Please state how many lines in the records contain the string "zadania", with no words besides the number.

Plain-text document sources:
== Segment start ==

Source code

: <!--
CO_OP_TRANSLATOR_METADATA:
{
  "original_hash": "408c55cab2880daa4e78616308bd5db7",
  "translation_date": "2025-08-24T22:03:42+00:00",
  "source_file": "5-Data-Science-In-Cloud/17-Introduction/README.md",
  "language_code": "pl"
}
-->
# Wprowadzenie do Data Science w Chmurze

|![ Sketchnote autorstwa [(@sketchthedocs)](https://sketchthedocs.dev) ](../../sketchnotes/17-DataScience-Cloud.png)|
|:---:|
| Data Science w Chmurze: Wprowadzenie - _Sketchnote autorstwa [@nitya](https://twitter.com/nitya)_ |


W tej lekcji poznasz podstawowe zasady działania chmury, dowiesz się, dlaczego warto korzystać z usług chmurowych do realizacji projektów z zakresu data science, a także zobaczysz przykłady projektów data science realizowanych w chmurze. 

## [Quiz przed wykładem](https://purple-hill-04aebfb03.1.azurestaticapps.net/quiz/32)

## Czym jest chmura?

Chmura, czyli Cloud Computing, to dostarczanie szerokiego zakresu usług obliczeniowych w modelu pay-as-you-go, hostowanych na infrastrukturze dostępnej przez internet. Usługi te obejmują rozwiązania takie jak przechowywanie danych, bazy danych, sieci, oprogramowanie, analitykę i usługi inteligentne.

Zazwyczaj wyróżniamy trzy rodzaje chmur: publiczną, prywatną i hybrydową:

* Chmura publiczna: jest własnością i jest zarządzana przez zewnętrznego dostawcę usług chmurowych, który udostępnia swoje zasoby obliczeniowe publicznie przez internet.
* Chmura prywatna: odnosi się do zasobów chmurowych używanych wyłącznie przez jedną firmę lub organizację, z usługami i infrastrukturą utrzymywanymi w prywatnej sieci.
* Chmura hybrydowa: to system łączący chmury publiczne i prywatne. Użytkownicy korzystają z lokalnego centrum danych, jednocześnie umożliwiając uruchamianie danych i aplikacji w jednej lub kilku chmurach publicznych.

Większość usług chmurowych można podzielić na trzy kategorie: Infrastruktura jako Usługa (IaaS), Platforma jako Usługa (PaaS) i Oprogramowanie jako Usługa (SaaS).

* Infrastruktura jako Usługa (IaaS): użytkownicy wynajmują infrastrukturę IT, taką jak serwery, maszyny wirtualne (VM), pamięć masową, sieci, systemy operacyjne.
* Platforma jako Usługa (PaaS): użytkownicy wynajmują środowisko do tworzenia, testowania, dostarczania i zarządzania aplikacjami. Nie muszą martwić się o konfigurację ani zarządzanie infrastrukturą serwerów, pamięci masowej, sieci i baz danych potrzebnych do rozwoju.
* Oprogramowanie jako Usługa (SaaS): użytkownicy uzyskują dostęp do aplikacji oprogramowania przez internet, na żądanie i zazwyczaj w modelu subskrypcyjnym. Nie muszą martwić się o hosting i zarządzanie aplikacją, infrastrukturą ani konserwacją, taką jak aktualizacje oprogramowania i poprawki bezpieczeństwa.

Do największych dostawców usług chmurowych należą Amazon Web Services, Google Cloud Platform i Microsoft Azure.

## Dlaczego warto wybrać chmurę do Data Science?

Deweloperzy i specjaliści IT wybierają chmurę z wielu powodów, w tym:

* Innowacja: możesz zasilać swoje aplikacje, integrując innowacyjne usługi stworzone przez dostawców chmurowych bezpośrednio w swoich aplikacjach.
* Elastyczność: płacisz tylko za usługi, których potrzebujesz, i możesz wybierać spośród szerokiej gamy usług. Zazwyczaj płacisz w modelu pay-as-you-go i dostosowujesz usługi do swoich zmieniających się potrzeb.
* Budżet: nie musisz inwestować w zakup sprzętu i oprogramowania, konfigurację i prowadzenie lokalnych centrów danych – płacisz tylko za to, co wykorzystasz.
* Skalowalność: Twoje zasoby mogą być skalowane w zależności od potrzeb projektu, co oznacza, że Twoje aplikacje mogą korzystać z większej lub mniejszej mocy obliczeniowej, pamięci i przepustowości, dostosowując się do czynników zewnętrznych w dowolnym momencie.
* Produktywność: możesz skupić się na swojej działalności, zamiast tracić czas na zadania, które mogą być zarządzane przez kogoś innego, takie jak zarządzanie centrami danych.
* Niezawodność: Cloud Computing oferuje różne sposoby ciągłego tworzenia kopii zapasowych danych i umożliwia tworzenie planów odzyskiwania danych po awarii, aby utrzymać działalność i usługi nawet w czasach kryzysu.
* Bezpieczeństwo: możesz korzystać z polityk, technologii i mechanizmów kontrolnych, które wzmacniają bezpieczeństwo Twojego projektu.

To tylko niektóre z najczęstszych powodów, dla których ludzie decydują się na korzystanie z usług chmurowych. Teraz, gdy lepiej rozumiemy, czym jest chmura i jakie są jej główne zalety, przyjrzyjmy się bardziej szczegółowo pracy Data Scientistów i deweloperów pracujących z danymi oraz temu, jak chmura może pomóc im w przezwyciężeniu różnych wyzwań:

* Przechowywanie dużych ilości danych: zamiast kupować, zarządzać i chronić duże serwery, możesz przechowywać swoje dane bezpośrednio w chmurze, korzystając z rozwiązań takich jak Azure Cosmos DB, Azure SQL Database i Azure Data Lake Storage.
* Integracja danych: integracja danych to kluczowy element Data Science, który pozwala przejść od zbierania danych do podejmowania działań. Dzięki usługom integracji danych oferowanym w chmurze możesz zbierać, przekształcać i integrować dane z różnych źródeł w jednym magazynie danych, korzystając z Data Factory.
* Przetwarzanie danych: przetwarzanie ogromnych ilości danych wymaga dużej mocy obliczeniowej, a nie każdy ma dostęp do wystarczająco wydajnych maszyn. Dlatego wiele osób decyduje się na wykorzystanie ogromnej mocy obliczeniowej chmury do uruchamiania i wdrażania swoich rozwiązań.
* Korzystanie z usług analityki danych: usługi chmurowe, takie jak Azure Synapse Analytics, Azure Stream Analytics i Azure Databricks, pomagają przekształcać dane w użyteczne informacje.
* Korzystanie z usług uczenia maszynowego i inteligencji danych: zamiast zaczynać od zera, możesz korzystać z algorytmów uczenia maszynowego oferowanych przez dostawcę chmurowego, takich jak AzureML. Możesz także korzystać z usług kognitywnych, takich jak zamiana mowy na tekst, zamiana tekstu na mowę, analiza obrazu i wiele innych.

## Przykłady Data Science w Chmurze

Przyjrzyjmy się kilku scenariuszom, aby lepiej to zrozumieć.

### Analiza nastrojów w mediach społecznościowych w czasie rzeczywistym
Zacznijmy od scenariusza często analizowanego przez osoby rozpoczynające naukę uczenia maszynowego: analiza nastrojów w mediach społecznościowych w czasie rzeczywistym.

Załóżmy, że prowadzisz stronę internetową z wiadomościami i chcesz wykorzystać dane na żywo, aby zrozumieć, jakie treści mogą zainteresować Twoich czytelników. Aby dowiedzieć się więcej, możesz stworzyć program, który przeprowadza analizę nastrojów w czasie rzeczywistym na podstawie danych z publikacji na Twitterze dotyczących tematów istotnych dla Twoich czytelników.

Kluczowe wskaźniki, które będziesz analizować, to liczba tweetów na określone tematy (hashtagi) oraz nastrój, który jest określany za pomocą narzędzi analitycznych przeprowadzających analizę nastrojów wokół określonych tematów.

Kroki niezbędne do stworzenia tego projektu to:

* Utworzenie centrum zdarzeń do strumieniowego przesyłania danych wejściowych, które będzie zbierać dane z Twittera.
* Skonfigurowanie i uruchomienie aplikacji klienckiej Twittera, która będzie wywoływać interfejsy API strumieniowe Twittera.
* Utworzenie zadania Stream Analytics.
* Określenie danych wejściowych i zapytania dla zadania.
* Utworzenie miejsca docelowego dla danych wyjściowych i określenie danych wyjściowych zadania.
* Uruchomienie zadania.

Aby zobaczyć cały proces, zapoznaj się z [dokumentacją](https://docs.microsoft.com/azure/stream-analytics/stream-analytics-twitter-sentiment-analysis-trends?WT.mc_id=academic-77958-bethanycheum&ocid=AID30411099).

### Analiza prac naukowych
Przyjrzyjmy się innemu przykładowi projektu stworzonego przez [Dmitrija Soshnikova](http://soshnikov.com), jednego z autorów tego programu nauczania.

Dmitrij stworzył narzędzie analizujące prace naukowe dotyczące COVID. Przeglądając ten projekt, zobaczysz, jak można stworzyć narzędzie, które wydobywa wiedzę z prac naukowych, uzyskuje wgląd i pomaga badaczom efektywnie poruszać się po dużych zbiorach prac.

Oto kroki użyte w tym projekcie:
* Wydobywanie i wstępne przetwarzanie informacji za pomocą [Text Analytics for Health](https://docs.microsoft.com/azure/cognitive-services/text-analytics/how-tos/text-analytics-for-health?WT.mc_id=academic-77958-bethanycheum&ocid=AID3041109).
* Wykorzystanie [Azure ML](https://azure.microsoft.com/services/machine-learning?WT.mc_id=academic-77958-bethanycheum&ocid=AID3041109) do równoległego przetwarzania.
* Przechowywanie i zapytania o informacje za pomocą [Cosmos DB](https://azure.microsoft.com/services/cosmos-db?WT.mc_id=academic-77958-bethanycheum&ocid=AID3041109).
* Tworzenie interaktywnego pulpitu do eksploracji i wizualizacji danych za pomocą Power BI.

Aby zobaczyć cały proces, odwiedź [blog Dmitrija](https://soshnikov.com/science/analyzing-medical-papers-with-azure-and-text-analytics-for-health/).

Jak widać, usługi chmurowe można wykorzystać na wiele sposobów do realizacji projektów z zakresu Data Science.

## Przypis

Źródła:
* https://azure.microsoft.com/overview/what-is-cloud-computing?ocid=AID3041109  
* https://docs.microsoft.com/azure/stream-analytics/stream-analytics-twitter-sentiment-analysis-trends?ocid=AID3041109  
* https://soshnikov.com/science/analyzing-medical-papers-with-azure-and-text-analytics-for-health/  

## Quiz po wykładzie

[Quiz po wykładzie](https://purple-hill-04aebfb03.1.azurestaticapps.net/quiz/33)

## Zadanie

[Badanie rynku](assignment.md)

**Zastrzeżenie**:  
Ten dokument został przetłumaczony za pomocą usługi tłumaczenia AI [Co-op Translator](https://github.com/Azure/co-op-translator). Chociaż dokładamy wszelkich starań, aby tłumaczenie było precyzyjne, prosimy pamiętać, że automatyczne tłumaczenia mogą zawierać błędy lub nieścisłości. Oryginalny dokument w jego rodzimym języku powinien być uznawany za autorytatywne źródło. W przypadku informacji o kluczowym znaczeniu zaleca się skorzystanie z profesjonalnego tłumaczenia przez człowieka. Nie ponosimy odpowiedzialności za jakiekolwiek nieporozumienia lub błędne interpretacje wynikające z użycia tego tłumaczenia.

== Segment end ==

ANSWER SPACE:
5